[Your objective]:
Print the records again, matching each line exactly.

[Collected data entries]
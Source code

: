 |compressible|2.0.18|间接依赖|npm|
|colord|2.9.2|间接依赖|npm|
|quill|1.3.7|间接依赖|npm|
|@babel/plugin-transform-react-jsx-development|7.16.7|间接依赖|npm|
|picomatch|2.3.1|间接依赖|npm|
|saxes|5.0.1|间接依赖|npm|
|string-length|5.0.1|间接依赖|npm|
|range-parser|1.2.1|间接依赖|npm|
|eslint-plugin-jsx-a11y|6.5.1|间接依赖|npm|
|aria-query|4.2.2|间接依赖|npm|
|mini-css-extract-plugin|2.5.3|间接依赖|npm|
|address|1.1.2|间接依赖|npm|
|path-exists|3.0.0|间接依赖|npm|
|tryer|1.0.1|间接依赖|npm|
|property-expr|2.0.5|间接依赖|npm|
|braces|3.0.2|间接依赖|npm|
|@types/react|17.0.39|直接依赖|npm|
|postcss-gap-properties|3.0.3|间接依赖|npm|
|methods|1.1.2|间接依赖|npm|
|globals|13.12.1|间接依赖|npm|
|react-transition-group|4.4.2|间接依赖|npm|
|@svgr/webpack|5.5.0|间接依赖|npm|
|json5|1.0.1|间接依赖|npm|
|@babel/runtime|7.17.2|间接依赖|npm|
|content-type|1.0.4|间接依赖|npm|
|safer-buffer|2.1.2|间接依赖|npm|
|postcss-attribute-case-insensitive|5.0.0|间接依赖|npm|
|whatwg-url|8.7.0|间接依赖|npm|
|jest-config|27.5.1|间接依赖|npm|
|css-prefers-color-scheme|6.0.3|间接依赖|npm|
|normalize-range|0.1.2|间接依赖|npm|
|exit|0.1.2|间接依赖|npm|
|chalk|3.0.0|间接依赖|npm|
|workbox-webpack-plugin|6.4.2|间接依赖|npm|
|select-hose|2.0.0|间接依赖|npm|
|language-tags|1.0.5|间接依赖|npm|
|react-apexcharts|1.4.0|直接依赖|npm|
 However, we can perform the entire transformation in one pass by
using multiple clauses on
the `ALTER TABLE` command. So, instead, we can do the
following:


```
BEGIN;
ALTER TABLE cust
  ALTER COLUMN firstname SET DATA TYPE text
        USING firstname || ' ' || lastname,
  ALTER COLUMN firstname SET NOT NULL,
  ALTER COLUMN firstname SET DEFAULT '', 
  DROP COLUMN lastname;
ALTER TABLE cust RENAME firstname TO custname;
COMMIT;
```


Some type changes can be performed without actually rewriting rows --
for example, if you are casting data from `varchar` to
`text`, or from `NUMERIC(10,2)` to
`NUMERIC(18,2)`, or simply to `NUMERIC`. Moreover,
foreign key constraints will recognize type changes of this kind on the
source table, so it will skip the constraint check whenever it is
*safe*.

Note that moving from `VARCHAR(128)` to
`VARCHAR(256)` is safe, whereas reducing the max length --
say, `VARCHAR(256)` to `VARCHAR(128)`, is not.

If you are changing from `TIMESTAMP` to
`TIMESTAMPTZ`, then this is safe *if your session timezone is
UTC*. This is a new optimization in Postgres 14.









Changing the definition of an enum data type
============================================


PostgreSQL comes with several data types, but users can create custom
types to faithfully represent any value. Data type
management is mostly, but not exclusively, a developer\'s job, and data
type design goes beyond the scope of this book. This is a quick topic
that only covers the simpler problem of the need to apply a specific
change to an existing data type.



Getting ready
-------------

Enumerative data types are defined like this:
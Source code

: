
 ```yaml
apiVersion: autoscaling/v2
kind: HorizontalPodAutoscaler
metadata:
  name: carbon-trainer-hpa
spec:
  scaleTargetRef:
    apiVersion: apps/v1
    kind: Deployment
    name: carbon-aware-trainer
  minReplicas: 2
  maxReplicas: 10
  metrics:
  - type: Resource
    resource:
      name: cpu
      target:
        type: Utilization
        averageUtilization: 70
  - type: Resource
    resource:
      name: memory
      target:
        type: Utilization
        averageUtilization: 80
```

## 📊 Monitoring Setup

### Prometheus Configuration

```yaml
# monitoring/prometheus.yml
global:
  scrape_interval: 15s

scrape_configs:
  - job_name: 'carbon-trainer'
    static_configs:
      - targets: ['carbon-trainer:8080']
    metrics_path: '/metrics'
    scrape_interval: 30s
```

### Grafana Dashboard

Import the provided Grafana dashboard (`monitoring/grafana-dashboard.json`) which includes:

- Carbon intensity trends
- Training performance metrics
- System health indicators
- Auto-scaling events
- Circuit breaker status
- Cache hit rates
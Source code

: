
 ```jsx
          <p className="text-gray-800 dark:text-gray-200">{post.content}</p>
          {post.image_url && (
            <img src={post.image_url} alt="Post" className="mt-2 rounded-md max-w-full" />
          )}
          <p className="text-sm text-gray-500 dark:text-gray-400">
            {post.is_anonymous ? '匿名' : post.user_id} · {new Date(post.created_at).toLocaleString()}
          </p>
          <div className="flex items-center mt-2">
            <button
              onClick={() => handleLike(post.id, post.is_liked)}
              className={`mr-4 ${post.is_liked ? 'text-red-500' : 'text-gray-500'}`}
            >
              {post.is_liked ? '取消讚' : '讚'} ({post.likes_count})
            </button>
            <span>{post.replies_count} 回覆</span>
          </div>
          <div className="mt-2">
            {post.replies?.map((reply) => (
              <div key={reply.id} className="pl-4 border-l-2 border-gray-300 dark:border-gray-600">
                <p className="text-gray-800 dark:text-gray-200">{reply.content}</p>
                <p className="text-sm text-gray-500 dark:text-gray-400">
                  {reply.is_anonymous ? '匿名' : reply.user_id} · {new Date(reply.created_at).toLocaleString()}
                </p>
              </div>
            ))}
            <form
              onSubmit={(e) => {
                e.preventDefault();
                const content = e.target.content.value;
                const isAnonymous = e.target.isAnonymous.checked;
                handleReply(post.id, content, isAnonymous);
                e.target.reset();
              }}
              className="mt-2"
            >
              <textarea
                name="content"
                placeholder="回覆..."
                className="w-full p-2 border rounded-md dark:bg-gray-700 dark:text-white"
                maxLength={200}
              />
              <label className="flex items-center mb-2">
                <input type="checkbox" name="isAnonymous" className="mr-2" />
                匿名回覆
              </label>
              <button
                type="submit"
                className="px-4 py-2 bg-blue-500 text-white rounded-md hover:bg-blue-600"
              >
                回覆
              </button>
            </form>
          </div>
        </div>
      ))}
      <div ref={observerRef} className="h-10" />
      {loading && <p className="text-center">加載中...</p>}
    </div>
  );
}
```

[Answer box]:
Source code

: |compressible|2.0.18|间接依赖|npm|
|colord|2.9.2|间接依赖|npm|
|quill|1.3.7|间接依赖|npm|
|@babel/plugin-transform-react-jsx-development|7.16.7|间接依赖|npm|
|picomatch|2.3.1|间接依赖|npm|
|saxes|5.0.1|间接依赖|npm|
|string-length|5.0.1|间接依赖|npm|
|range-parser|1.2.1|间接依赖|npm|
|eslint-plugin-jsx-a11y|6.5.1|间接依赖|npm|
|aria-query|4.2.2|间接依赖|npm|
|mini-css-extract-plugin|2.5.3|间接依赖|npm|
|address|1.1.2|间接依赖|npm|
|path-exists|3.0.0|间接依赖|npm|
|tryer|1.0.1|间接依赖|npm|
|property-expr|2.0.5|间接依赖|npm|
|braces|3.0.2|间接依赖|npm|
|@types/react|17.0.39|直接依赖|npm|
|postcss-gap-properties|3.0.3|间接依赖|npm|
|methods|1.1.2|间接依赖|npm|
|globals|13.12.1|间接依赖|npm|
|react-transition-group|4.4.2|间接依赖|npm|
|@svgr/webpack|5.5.0|间接依赖|npm|
|json5|1.0.1|间接依赖|npm|
|@babel/runtime|7.17.2|间接依赖|npm|
|content-type|1.0.4|间接依赖|npm|
|safer-buffer|2.1.2|间接依赖|npm|
|postcss-attribute-case-insensitive|5.0.0|间接依赖|npm|
|whatwg-url|8.7.0|间接依赖|npm|
|jest-config|27.5.1|间接依赖|npm|
|css-prefers-color-scheme|6.0.3|间接依赖|npm|
|normalize-range|0.1.2|间接依赖|npm|
|exit|0.1.2|间接依赖|npm|
|chalk|3.0.0|间接依赖|npm|
|workbox-webpack-plugin|6.4.2|间接依赖|npm|
|select-hose|2.0.0|间接依赖|npm|
|language-tags|1.0.5|间接依赖|npm|
|react-apexcharts|1.4.0|直接依赖|npm|
 However, we can perform the entire transformation in one pass by
using multiple clauses on
the `ALTER TABLE` command. So, instead, we can do the
following:


```
BEGIN;
ALTER TABLE cust
  ALTER COLUMN firstname SET DATA TYPE text
        USING firstname || ' ' || lastname,
  ALTER COLUMN firstname SET NOT NULL,
  ALTER COLUMN firstname SET DEFAULT '', 
  DROP COLUMN lastname;
ALTER TABLE cust RENAME firstname TO custname;
COMMIT;
```


Some type changes can be performed without actually rewriting rows --
for example, if you are casting data from `varchar` to
`text`, or from `NUMERIC(10,2)` to
`NUMERIC(18,2)`, or simply to `NUMERIC`. Moreover,
foreign key constraints will recognize type changes of this kind on the
source table, so it will skip the constraint check whenever it is
*safe*.

Note that moving from `VARCHAR(128)` to
`VARCHAR(256)` is safe, whereas reducing the max length --
say, `VARCHAR(256)` to `VARCHAR(128)`, is not.

If you are changing from `TIMESTAMP` to
`TIMESTAMPTZ`, then this is safe *if your session timezone is
UTC*. This is a new optimization in Postgres 14.









Changing the definition of an enum data type
============================================


PostgreSQL comes with several data types, but users can create custom
types to faithfully represent any value. Data type
management is mostly, but not exclusively, a developer\'s job, and data
type design goes beyond the scope of this book. This is a quick topic
that only covers the simpler problem of the need to apply a specific
change to an existing data type.



Getting ready
-------------

Enumerative data types are defined like this:
Source code

:
 ```yaml
apiVersion: autoscaling/v2
kind: HorizontalPodAutoscaler
metadata:
  name: carbon-trainer-hpa
spec:
  scaleTargetRef:
    apiVersion: apps/v1
    kind: Deployment
    name: carbon-aware-trainer
  minReplicas: 2
  maxReplicas: 10
  metrics:
  - type: Resource
    resource:
      name: cpu
      target:
        type: Utilization
        averageUtilization: 70
  - type: Resource
    resource:
      name: memory
      target:
        type: Utilization
        averageUtilization: 80
```

## 📊 Monitoring Setup

### Prometheus Configuration

```yaml
# monitoring/prometheus.yml
global:
  scrape_interval: 15s

scrape_configs:
  - job_name: 'carbon-trainer'
    static_configs:
      - targets: ['carbon-trainer:8080']
    metrics_path: '/metrics'
    scrape_interval: 30s
```

### Grafana Dashboard

Import the provided Grafana dashboard (`monitoring/grafana-dashboard.json`) which includes:

- Carbon intensity trends
- Training performance metrics
- System health indicators
- Auto-scaling events
- Circuit breaker status
- Cache hit rates
Source code

:
 ```jsx
          <p className="text-gray-800 dark:text-gray-200">{post.content}</p>
          {post.image_url && (
            <img src={post.image_url} alt="Post" className="mt-2 rounded-md max-w-full" />
          )}
          <p className="text-sm text-gray-500 dark:text-gray-400">
            {post.is_anonymous ? '匿名' : post.user_id} · {new Date(post.created_at).toLocaleString()}
          </p>
          <div className="flex items-center mt-2">
            <button
              onClick={() => handleLike(post.id, post.is_liked)}
              className={`mr-4 ${post.is_liked ? 'text-red-500' : 'text-gray-500'}`}
            >
              {post.is_liked ? '取消讚' : '讚'} ({post.likes_count})
            </button>
            <span>{post.replies_count} 回覆</span>
          </div>
          <div className="mt-2">
            {post.replies?.map((reply) => (
              <div key={reply.id} className="pl-4 border-l-2 border-gray-300 dark:border-gray-600">
                <p className="text-gray-800 dark:text-gray-200">{reply.content}</p>
                <p className="text-sm text-gray-500 dark:text-gray-400">
                  {reply.is_anonymous ? '匿名' : reply.user_id} · {new Date(reply.created_at).toLocaleString()}
                </p>
              </div>
            ))}
            <form
              onSubmit={(e) => {
                e.preventDefault();
                const content = e.target.content.value;
                const isAnonymous = e.target.isAnonymous.checked;
                handleReply(post.id, content, isAnonymous);
                e.target.reset();
              }}
              className="mt-2"
            >
              <textarea
                name="content"
                placeholder="回覆..."
                className="w-full p-2 border rounded-md dark:bg-gray-700 dark:text-white"
                maxLength={200}
              />
              <label className="flex items-center mb-2">
                <input type="checkbox" name="isAnonymous" className="mr-2" />
                匿名回覆
              </label>
              <button
                type="submit"
                className="px-4 py-2 bg-blue-500 text-white rounded-md hover:bg-blue-600"
              >
                回覆
              </button>
            </form>
          </div>
        </div>
      ))}
      <div ref={observerRef} className="h-10" />
      {loading && <p className="text-center">加載中...</p>}
    </div>
  );
}
```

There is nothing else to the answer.